UAE judges appoint experts when disputes turn on engineering, accounting, medicine, or other specialist fields. The expert’s report often becomes the backbone of the judgment, so parties plan for it from day one.
How are experts appointed in UAE courts?
Courts appoint experts from official rosters. Appointment can be on the judge’s own motion, on a party’s request, or by agreement of the litigants with court approval. The requesting party deposits the expert’s fees as security. Courts keep discretion yet will appoint where technical proof is essential and documents alone do not answer the issue.
Can you bring your own expert?
Yes, but the court must permit it. Parties can request their own experts or jointly nominate one. The judge may accept the nomination or pick from the approved list instead. In the DIFC Courts, party experts need permission and often attend pre-trial meetings to narrow points. You can challenge an appointment if the expert cannot act impartially.
What qualifications must a court-registered expert meet?
Registration is strict to protect the integrity of opinions filed with the court. Core thresholds include full legal capacity, medical fitness, clean criminal record for honesty-related offences, academic qualifications tied to the field, and no prior dismissal by court or discipline. Experience matters. UAE nationals need at least 7 years post-graduation. Non-nationals need 15 years, backed by attested certificates. Applicants may register for no more than two fields at a time. Some emirates require malpractice insurance, employer consent for employees, and evidence of a practice office.
Process map for expert appointment in Dubai civil matters
- Raise the need early. In your first case management hearing, identify the technical issues and ask for an expert if the record needs it.
- Frame the mandate. Ask the court to define clear questions, deadlines, and access to sites or records. Narrow questions help avoid vague reports.
- Deposit fees. The court sets an initial sum that one or both parties pay as security.
- Participate in meetings. Provide documents, propose site visits, and submit written points for the expert’s attention. Keep a page-numbered bundle.
- Comment on the draft or final report. File focused objections tied to the mandate and the evidence. Ask for clarifications or a supplemental report where gaps remain.
When should you seek a party-appointed expert?
Use one to educate the court expert and the judge on complex methods or standards. A well-prepared private report can guide the questions the court frames and flag errors in the opposing narrative. In DIFC cases, seek permission and expect directions on expert meetings and joint statements of issues.
Practical tips that move the needle
- Pick the right field. Mislabelled expertise leads to thin analysis and wasted fees. Tie the field to the pleaded breach, such as delay analysis or structural defects.

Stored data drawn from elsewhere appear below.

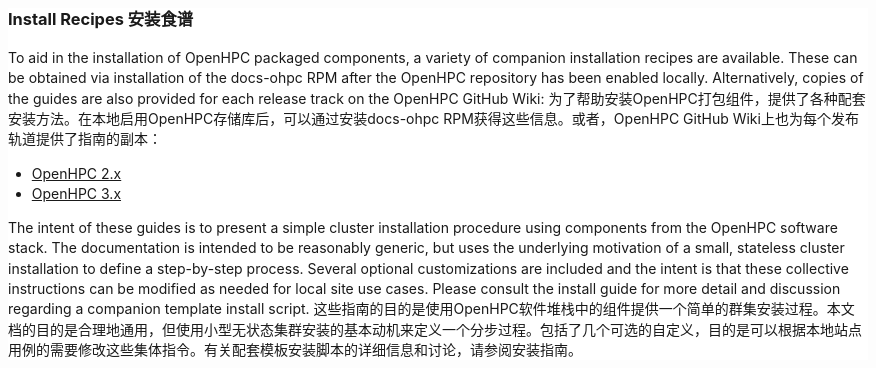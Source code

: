 ### Install Recipes 安装食谱

To aid in the installation of OpenHPC packaged components, a variety of  companion installation recipes are available. These can be obtained via  installation of the docs-ohpc RPM after the OpenHPC repository has been  enabled locally. Alternatively, copies of the guides are also provided  for each release track on the OpenHPC GitHub Wiki:
为了帮助安装OpenHPC打包组件，提供了各种配套安装方法。在本地启用OpenHPC存储库后，可以通过安装docs-ohpc RPM获得这些信息。或者，OpenHPC GitHub Wiki上也为每个发布轨道提供了指南的副本：

- [OpenHPC 2.x](https://github.com/openhpc/ohpc/wiki/2.x)
- [OpenHPC 3.x](https://github.com/openhpc/ohpc/wiki/3.x)

The intent of these guides is to present a simple cluster installation  procedure using components from the OpenHPC software stack. The  documentation is intended to be reasonably generic, but uses the  underlying motivation of a small, stateless cluster installation to  define a step-by-step process. Several optional customizations are  included and the intent is that these collective instructions can be  modified as needed for local site use cases.  Please consult the install guide for more detail and discussion regarding a companion template  install script.
这些指南的目的是使用OpenHPC软件堆栈中的组件提供一个简单的群集安装过程。本文档的目的是合理地通用，但使用小型无状态集群安装的基本动机来定义一个分步过程。包括了几个可选的自定义，目的是可以根据本地站点用例的需要修改这些集体指令。有关配套模板安装脚本的详细信息和讨论，请参阅安装指南。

- Build the record. Give the expert dated emails, site photos, shop drawings, payment certificates, and test results. Facts win over opinions.
- Set a clean timeline. One page with dates of contract, variations, notices, defaults, and payments helps the expert track causation.
- Prepare witnesses. Technical managers should attend expert meetings and answer questions with documents at hand.
- Challenge politely but firmly. If an expert exceeds the mandate, relies on documents not shared, or shows bias, seek directions or replacement.
Case example
A Dubai contractor faced liquidated damages of AED 6 million for late completion. The contractor sought a court expert, paid the deposit, and pushed for a mandate focused on delay causation and concurrent events. A private planning expert produced a critical-path analysis that highlighted late approvals and variations. The court-appointed expert adopted most of that reasoning. Damages were cut by more than half. The key was an early, narrow mandate and a coherent bundle that mapped facts to delay windows.
Bottom line
Court experts shape outcomes in technical disputes. Win the mandate, feed the expert with a clean record, and support it with your own specialist where the court allows it. Do you control this process, or does it control you? Take the initiative now.
‘Disclaimer: This article is for general information only and does not constitute legal advice. The author assumes no responsibility or liability for actions taken based on its contents. For advice on your specific situation, consult a qualified lawyer.